# How to run survival analyses

Here we describe how to perform survival analyses (cox- models, kaplan-meiers etc.) using ready time-to-event phenotypes, and also show an example how to create your own time-to-event phenotype using bigQuery.

To run cox, model, you need **2 phenotype columns:**

1. `EVENT` column, indicating the event status (0/1), and
2. `EVENT_AGE` column, indicating the survival time (must be >0 for all samples). **NOTE:** `EVENT_AGE` is needed for **non-events as well** (for them, it can be survival time until the end of follow-up)!

The file for cox model should be in format like this:

![](/files/FqIF6FiykIPGCV2jeDqc)

### Run cox model for ready time-to-event phenotypes

In the [endpoint- file](/finngen-data-specifics/red-library-data-individual-level-data/what-phenotype-files-are-available-in-sandbox-1/endpoint-and-endpoint-longitudinal-data.md#endpoint-file), core endpoints are ready in the format to run cox model **from birth to first event of endpoint**. In this example, we will perform cox model for survival from birth until endpoint `I9_CORATHER`.

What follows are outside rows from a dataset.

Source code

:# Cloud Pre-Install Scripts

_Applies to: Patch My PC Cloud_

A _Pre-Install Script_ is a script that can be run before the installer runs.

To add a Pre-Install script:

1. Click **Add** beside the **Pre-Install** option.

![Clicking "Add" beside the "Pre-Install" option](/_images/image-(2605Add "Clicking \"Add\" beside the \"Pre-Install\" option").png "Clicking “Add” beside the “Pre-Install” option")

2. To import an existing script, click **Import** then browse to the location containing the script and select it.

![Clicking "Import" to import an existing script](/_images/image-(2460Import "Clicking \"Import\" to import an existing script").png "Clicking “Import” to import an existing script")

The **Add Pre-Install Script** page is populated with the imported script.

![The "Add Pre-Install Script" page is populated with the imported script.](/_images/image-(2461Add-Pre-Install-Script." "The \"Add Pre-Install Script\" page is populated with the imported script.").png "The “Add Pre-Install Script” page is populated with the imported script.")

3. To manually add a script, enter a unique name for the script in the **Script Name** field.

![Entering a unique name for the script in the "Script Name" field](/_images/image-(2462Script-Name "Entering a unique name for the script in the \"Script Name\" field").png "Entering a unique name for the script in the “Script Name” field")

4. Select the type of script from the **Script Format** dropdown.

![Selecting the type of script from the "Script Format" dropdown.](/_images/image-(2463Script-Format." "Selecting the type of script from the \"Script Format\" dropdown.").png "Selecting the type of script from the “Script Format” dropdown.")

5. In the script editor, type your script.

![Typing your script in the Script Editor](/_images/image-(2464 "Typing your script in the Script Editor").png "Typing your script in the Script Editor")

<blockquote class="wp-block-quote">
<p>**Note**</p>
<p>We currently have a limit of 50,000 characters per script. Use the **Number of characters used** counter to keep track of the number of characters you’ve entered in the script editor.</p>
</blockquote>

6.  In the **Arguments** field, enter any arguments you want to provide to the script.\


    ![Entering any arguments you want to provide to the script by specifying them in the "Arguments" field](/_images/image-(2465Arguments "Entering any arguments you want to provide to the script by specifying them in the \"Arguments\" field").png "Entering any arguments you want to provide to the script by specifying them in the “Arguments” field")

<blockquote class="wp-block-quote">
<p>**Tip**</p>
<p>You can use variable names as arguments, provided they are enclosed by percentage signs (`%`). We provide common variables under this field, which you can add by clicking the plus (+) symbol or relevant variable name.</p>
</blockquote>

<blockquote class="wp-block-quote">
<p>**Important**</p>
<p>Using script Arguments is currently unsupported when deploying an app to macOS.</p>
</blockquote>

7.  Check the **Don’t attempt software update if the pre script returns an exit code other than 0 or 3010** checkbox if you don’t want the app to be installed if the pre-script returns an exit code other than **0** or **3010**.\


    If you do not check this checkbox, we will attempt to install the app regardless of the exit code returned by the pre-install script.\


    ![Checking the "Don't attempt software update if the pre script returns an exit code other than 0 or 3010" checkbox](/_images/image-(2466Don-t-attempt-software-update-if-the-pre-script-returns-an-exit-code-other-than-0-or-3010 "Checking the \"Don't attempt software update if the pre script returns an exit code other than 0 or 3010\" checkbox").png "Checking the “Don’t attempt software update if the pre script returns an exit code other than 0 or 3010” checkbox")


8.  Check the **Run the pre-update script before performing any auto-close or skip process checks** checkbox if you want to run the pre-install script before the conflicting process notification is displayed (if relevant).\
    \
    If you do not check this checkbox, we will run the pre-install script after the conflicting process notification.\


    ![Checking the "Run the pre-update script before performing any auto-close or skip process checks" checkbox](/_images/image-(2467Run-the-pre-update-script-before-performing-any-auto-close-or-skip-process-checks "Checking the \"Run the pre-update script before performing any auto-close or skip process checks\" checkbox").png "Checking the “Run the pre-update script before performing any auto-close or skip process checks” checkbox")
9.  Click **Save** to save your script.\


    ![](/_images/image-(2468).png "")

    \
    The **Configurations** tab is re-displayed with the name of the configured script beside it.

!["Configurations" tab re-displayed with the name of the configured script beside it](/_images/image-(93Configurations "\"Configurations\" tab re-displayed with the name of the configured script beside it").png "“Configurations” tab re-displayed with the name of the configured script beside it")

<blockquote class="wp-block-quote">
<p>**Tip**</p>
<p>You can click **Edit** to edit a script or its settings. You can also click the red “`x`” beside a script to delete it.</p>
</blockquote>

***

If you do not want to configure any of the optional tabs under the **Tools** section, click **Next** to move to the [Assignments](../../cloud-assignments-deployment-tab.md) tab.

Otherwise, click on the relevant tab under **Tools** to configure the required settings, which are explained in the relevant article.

Since the endpoint file is very large file, you can first filter that for the columns needed using awk. Here is an example to do that filtering to columns (`FINNGENID`, `I9_CORATHER`, `I9_CORATHER_AGE` and `SEX` (for gender stratified analysis)) you need for example using awk:

`zcat /finngen/library-red/finngen_R11/phenotype_1.0/data/finngen_R11_endpoint_1.0.txt.gz | awk -v col1=FINNGENID -v col2=I9_CORATHER -v col3=I9_CORATHER_AGE -v col4=SEX 'NR==1{for(i=1;i<=NF;i++){if($i==col1)c1=i;if ($i==col2)c2=i;if ($i==col3)c3=i;if ($i==col4)c4=i;}} NR>=1{print $c1 " " $c2 " " $c3 " " $c4}' >I9_CORATHER_ages.txt`

Then in Rstudio, once read in the file you can perform cox model with the following command (R package [survival](https://cran.r-project.org/web/packages/survival/survival.pdf) required: `library(survival`):

`fit<-survfit(coxph(Surv(I9_CORATHER_AGE, I9_CORATHER)~1, data = d))`

You can plot corresponding Kaplan-meier plot by:

`plot(fit)`

Gender- stratified model can be done by:

`fit_gender_str<-survfit(coxph(Surv(I9_CORATHER_AGE, I9_CORATHER)~strata(SEX), data = d))`

And corresponding Kaplan-meier plot:

`plot(fit_gender_str)`

###


---

# Agent Instructions: Querying This Documentation

If you need additional information that is not directly available in this page, you can query the documentation dynamically by asking a question.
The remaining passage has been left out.